In 1932, the year before Schoenheimer's arrival at Columbia, Harold
Urey, who was working in the chemistry department at Columbia, discovered deuterium, a heavy isotope of hydrogen. Urey was awarded the
1934 Nobel Prize in Chemistry for this notable achievement. The
successful preparation of D2O, "heavy water," began
immediately in Urey's laboratory as well as in many others. With
Urey's interest and assistance, David Rittenberg, the recent recipient
of a Ph.D. in Physical Chemistry in Urey's department, was recruited
to work with Schoenheimer to explore the biological applications of the deuterium isotope (2, 3). According to Clarke, Rittenberg's arrival in
Schoenheimer's laboratory led to the "idea of employing a stable
isotope as a label in organic compounds, destined for experiments in
intermediary metabolism, which should be biochemically indistinguishable from their natural analogs" (2). The concept of
"tagged" molecules had been applied earlier when metabolically inert phenyl groups were attached to long chain fatty acids to permit
identification of the products of fatty acid metabolism in animals. One
example of this approach is described by H. D. Dakin in an earlier
JBC Classic (4). Schoenheimer points out in the first paper selected as
a Classic that the physical properties of phenyl derivatives are so
different for the natural molecules that the results are suspect.
It was difficult to select the JBC Classic papers to be representative
of Schoenheimer's work because so many qualify. Of the two that were
chosen, the first introduces the rationale and methodology for the use
of deuterium to study metabolism. The second applies that approach to
the study of cholesterol metabolism, a problem Schoenheimer had first
considered while in Freiburg in 1926. In the introduction of the first
Classic, Schoenheimer and Rittenberg summarize nicely the technical
obstacles that had limited the study and understanding of metabolism.

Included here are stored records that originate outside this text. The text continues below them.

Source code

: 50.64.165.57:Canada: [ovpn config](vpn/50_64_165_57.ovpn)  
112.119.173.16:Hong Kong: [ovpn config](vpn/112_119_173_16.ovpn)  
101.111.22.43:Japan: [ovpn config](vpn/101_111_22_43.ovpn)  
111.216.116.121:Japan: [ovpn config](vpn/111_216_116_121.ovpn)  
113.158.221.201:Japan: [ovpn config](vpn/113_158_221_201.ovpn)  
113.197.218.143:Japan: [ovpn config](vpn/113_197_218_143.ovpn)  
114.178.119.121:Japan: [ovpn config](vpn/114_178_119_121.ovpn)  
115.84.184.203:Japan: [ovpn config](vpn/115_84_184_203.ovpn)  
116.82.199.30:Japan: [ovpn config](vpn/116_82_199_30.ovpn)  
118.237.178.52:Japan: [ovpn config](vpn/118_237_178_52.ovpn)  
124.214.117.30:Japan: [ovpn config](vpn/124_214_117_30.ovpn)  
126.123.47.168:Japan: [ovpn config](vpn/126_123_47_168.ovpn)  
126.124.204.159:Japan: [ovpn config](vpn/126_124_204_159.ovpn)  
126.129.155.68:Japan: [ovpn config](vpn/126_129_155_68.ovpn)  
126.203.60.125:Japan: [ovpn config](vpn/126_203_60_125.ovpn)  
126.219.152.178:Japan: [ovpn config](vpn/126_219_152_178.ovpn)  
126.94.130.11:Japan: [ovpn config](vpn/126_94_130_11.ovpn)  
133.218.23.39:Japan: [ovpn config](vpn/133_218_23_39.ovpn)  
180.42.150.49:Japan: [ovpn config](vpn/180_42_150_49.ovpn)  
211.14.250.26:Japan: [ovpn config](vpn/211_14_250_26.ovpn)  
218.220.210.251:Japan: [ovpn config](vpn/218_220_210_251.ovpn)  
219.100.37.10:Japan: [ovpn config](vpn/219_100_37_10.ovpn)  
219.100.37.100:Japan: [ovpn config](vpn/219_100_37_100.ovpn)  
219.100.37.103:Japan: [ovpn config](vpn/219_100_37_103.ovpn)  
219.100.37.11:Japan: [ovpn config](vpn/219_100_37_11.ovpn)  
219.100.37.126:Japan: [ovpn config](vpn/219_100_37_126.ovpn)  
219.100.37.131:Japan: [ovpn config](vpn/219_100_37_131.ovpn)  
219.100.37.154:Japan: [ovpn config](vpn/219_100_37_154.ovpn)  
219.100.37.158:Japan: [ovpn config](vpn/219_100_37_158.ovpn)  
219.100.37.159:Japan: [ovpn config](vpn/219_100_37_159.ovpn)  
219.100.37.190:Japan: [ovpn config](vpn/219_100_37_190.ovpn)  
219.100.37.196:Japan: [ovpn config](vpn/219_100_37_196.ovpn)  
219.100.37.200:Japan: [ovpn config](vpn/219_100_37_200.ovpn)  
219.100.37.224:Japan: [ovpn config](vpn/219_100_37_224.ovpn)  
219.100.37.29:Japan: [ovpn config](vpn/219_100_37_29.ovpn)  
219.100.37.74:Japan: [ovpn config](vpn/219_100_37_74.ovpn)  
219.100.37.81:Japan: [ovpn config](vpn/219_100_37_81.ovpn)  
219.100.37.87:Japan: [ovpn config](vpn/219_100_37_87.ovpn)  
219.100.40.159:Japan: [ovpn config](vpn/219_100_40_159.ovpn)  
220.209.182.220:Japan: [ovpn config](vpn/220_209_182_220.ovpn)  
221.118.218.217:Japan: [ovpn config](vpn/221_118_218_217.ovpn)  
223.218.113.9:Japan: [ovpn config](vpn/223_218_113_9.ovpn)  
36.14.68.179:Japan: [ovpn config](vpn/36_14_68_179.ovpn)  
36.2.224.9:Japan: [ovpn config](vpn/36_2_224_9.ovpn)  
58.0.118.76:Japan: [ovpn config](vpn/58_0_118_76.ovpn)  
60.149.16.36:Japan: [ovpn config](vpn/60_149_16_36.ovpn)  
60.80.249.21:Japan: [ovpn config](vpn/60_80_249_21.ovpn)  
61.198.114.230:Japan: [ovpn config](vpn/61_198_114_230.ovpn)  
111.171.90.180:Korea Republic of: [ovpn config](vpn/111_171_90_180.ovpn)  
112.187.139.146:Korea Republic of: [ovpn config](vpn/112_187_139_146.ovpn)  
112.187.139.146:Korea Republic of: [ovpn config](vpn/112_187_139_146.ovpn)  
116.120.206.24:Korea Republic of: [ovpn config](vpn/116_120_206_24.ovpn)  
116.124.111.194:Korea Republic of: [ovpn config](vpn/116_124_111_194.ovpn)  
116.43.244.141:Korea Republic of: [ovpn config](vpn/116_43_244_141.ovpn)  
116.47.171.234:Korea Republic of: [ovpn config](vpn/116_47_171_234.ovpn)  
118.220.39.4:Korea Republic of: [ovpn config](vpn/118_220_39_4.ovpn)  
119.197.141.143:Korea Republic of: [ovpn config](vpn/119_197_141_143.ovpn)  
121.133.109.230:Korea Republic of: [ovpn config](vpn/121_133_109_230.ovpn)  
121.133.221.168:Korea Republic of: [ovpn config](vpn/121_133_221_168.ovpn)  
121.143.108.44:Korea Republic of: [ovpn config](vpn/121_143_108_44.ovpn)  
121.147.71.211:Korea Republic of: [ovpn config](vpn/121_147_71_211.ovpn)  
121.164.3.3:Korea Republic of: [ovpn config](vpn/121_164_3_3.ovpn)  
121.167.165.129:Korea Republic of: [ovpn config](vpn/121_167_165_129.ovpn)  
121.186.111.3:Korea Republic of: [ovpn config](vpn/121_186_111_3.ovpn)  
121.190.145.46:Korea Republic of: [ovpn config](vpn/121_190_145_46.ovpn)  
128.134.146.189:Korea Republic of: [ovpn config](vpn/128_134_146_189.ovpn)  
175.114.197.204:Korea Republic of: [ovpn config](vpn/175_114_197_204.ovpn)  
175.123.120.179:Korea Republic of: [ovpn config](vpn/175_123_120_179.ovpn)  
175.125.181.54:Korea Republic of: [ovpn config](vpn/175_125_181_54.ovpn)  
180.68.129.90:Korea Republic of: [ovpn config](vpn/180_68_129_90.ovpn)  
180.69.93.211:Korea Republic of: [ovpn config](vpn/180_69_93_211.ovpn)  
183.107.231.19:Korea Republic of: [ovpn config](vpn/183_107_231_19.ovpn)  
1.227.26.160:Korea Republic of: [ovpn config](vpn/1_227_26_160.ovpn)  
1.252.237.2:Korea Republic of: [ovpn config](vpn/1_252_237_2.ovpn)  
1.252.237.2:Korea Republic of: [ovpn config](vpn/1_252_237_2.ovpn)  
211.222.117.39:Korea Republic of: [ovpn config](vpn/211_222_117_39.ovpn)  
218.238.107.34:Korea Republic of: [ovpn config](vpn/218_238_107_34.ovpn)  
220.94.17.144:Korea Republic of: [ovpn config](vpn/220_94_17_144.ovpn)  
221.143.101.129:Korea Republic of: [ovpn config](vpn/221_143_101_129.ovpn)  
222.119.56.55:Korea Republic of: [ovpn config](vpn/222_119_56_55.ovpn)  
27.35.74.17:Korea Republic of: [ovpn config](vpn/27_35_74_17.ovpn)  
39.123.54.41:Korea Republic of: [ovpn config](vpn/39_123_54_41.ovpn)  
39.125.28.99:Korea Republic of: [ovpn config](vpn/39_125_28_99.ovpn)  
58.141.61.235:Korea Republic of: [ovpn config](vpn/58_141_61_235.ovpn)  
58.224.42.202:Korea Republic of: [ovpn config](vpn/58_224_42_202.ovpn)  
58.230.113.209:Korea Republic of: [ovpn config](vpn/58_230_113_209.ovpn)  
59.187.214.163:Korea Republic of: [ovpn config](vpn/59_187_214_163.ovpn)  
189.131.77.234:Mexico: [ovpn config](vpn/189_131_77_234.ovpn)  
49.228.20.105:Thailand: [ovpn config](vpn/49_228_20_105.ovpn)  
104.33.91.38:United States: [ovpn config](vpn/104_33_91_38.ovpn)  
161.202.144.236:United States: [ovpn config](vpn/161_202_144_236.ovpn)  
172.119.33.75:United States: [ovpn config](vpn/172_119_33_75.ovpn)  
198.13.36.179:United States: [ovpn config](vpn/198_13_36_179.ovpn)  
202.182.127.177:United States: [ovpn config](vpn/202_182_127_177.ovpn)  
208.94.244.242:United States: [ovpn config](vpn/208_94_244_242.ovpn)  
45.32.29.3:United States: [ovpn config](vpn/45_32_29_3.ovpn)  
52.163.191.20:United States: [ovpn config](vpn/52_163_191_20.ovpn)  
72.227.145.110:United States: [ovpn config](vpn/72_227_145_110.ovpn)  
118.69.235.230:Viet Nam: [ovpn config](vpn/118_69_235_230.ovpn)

"If substances such as natural fatty acids, amino acids etc. are
administered to animals, we lose track of them the moment they enter
the body, since they are mixed with the same substances already
present. Furthermore, if a substance A is given to an animal and a
substance B is afterwards discovered in the body or in the excretions,
we can never be sure that the substance A has been converted into B ... " Clearly, the administration of specific deuterium-tagged molecules overcame these obstacles. For studies reported in the second
JBC Classic reprinted here, rather than administer a specific deuterium-tagged molecule and follow its fate in the body, Rittenberg and Schoenheimer used a more sophisticated design. They administered D2O to animals and measured the rate of incorporation of
deuterium into fatty acids and cholesterol. These experiments are
meticulous in their reasoning, technique, and rationale. Their
description is preceded by a careful consideration of the kinds of
chemical reactions that would introduce a stable, non-exchangeable
deuterium from D2O into organic molecules by the body. Both
paradigms, administration of specifically tagged molecules to determine
their fate and administration of precursors such as D2O to
determine rates of synthesis, continue to be the design for metabolic
studies. Many studies followed from these initial efforts. Urey
succeeded in accomplishing the enrichment of nitrogen for
15N, which provided a "tag" for amino acids and the
study of protein synthesis. Schoenheimer, Ratner, and Rittenberg
reported that after the administration of 15N-labeled
tyrosine to rats, only about half of the 15N was excreted,
and the rest was retained in the body proteins (5). This finding was a
blow to the prevalent notion that ingested foods were metabolized and
the products were excreted. The conclusions of this and subsequent
experiments made clear that body constituents were not stable or static
but in a dynamic state of turnover. Schoenheimer was invited to present
his important studies in the prestigious Edward K. Dunham Lecture at
Harvard University entitled "The Dynamic State of Body
Constituents." His lecture notes were edited by Hans Clarke, David
Rittenberg, and Sarah Ratner and published posthumously in 1942 (6).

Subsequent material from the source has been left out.